Glioblastoma multiforme is the most common primary brain tumor in adults; those with the disease have a poor prognosis and a median survival of less than two years. However, GBMs with mutations in isocitrate dehydrogenase (IDH) are associated with improved survival, and patients may benefit from maximal resection, including the nonenhancing tumor component. The challenge for clinicians is that IDH status is sometimes only available after resection.
In this presentation, Dr. Evan Calabrese, PhD, from the University of California, San Francisco, will describe how he and fellow researchers analyzed preoperative MR images from 13 patients with confirmed IDH-mutant GBMs and 99 patients with IDH-wild-type GBMs. Their MRI protocol included T1-weighted, T2-weighted, fluid-attenuated inversion-recovery (FLAIR), postcontrast T1-weighted, and diffusion-tensor imaging (DTI).
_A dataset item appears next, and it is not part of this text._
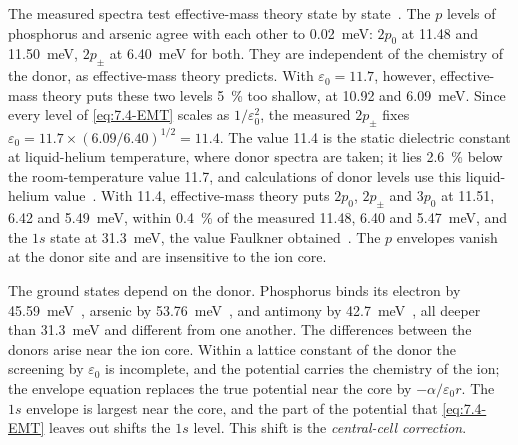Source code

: The measured spectra test effective-mass theory state by state~\cite[Fig.~1]{vinh2008silicon}. The $p$ levels of phosphorus and arsenic agree with each other to \SI{0.02}{meV}: $2p_0$ at 11.48 and \SI{11.50}{meV}, $2p_\pm$ at \SI{6.40}{meV} for both. They are independent of the chemistry of the donor, as effective-mass theory predicts. With $\varepsilon_0 = 11.7$, however, effective-mass theory puts these two levels \SI{5}{\percent} too shallow, at 10.92 and \SI{6.09}{meV}. Since every level of \cref{eq:7.4-EMT} scales as $1/\varepsilon_0^2$, the measured $2p_\pm$ fixes $\varepsilon_0 = 11.7\times(6.09/6.40)^{1/2} = 11.4$. The value 11.4 is the static dielectric constant at liquid-helium temperature, where donor spectra are taken; it lies \SI{2.6}{\percent} below the room-temperature value 11.7, and calculations of donor levels use this liquid-helium value~\cite{faulkner1969higher,smith2017ab}. With 11.4, effective-mass theory puts $2p_0$, $2p_\pm$ and $3p_0$ at 11.51, 6.42 and \SI{5.49}{meV}, within \SI{0.4}{\percent} of the measured 11.48, 6.40 and \SI{5.47}{meV}, and the $1s$ state at \SI{31.3}{meV}, the value Faulkner obtained~\cite{faulkner1969higher,smith2017ab}. The $p$ envelopes vanish at the donor site and are insensitive to the ion core.

The ground states depend on the donor. Phosphorus binds its electron by \SI{45.59}{meV}~\cite{jagannath1981linewidths}, arsenic by \SI{53.76}{meV}~\cite[Fig.~1]{vinh2008silicon}, and antimony by \SI{42.7}{meV}~\cite[Table~3]{claes2025accurate}, all deeper than \SI{31.3}{meV} and different from one another. The differences between the donors arise near the ion core. Within a lattice constant of the donor the screening by $\varepsilon_0$ is incomplete, and the potential carries the chemistry of the ion; the envelope equation replaces the true potential near the core by $-\alpha/\varepsilon_0 r$. The $1s$ envelope is largest near the core, and the part of the potential that \cref{eq:7.4-EMT} leaves out shifts the $1s$ level. This shift is the \emph{central-cell correction}.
They used a convolutional neural network-based deep-learning algorithm to generate automated volumetric segmentation of the three key GBM components that are visible on MRI: enhancing tumor core, nonenhancing tumor, and necrosis. They then compared tumor compartment volume fractions and DTI parameter values between the two GBM types.
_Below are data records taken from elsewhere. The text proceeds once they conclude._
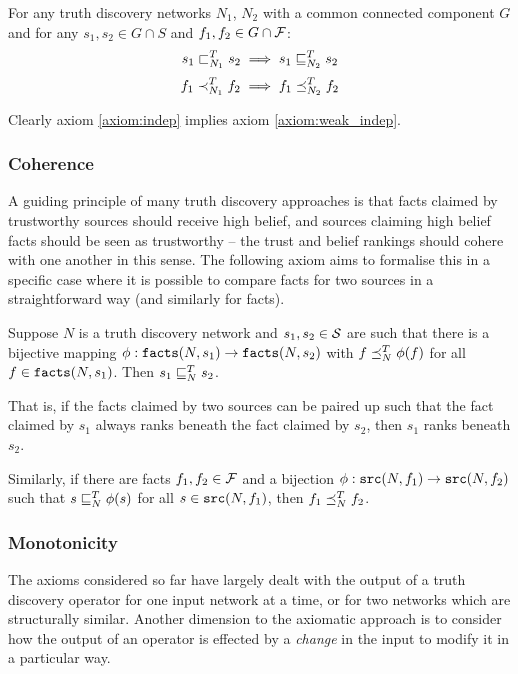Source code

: \documentclass[../main.tex]{subfiles}
\begin{document}
\begin{axiom}
\label{axiom:weak_indep}
For any truth discovery networks $N_1$, $N_2$ with a common connected component
$G$ and for any $s_1, s_2 \in G \cap S$ and $f_1, f_2 \in G \cap \F$:
\[
    s_1 \slt_{N_1}^T s_2 \implies s_1 \sle_{N_2}^T s_2
\]
\[
    f_1 \flt_{N_1}^T f_2 \implies f_1 \fle_{N_2}^T f_2
\]
\end{axiom}

Clearly axiom \ref{axiom:indep} implies axiom \ref{axiom:weak_indep}.

\subsubsection{Coherence}

A guiding principle of many truth discovery approaches is that facts claimed by
trustworthy sources should receive high belief, and sources claiming high
belief facts should be seen as trustworthy -- the trust and belief rankings
should cohere with one another in this sense. The following axiom aims to
formalise this in a specific case where it is possible to compare facts for two
sources in a straightforward way (and similarly for facts).

\begin{axiom}[Coherence]
Suppose $N$ is a truth discovery network and $s_1, s_2 \in \S$ are such that
there is a bijective mapping $\phi: \fact(N, s_1) \rightarrow \fact(N, s_2)$
with $f \fle_N^T \phi(f)$ for all $f \in \fact(N, s_1)$. Then $s_1 \sle_N^T
s_2$.

That is, if the facts claimed by two sources can be paired up such that the
fact claimed by $s_1$ always ranks beneath the fact claimed by $s_2$, then
$s_1$ ranks beneath $s_2$.

Similarly, if there are facts $f_1, f_2 \in \F$ and a bijection $\phi: \src(N,
f_1) \rightarrow \src(N, f_2)$ such that $s \sle_N^T \phi(s)$ for all $s \in
\src(N, f_1)$, then $f_1 \fle_N^T f_2$.

\end{axiom}


\subsubsection{Monotonicity}

The axioms considered so far have largely dealt with the output of a truth
discovery operator for one input network at a time, or for two networks which
are structurally similar. Another dimension to the axiomatic approach is to
consider how the output of an operator is effected by a \emph{change} in the
input to modify it in a particular way.
\end{document}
IDH-mutant GBMs demonstrated significantly lower enhancing tumor fraction, compared with wild-type GBMs, as well as lower volume ratios of enhancing to nonenhancing tumor and enhancing tumor to necrosis. The findings support the theory that IDH-mutant GBMs are secondary GBMs that develop from lower-grade gliomas.
"Our work suggests that deep-learning based quantitative MR image analysis may be useful for distinguishing IDH-mutant GBMs on preoperative imaging," Calabrese and colleagues wrote in their abstract.